(TASK BRIEF): Which lines run from the one containing "波动连通性 RMPI,PPI, CGPI, CPI" through the end of the material? Reproduce them exactly.

(SUPPLIED ENTRIES):
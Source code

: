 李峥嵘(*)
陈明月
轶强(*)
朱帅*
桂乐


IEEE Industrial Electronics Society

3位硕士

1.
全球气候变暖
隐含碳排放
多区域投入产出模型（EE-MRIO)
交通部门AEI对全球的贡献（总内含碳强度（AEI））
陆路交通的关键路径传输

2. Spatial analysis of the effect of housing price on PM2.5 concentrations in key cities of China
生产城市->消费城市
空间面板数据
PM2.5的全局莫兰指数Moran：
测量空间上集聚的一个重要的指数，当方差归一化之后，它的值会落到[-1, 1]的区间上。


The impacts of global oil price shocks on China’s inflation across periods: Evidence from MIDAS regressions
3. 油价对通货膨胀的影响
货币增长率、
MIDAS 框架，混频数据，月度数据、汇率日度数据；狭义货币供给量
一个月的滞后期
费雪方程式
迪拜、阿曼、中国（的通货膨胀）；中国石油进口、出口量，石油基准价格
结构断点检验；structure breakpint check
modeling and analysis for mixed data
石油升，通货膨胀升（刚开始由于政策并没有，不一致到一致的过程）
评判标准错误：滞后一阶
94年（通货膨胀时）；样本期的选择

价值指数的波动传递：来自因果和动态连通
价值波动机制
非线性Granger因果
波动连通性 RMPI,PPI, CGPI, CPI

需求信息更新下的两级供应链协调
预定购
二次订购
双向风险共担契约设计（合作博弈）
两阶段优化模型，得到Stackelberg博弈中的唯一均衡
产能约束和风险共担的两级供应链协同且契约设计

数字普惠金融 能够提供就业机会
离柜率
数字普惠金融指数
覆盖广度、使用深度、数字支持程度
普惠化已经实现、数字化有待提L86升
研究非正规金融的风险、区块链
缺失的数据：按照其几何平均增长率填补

(TASK RESPONSE):
波动连通性 RMPI,PPI, CGPI, CPI

需求信息更新下的两级供应链协调
预定购
二次订购
双向风险共担契约设计（合作博弈）
两阶段优化模型，得到Stackelberg博弈中的唯一均衡
产能约束和风险共担的两级供应链协同且契约设计

数字普惠金融 能够提供就业机会
离柜率
数字普惠金融指数
覆盖广度、使用深度、数字支持程度
普惠化已经实现、数字化有待提L86升
研究非正规金融的风险、区块链
缺失的数据：按照其几何平均增长率填补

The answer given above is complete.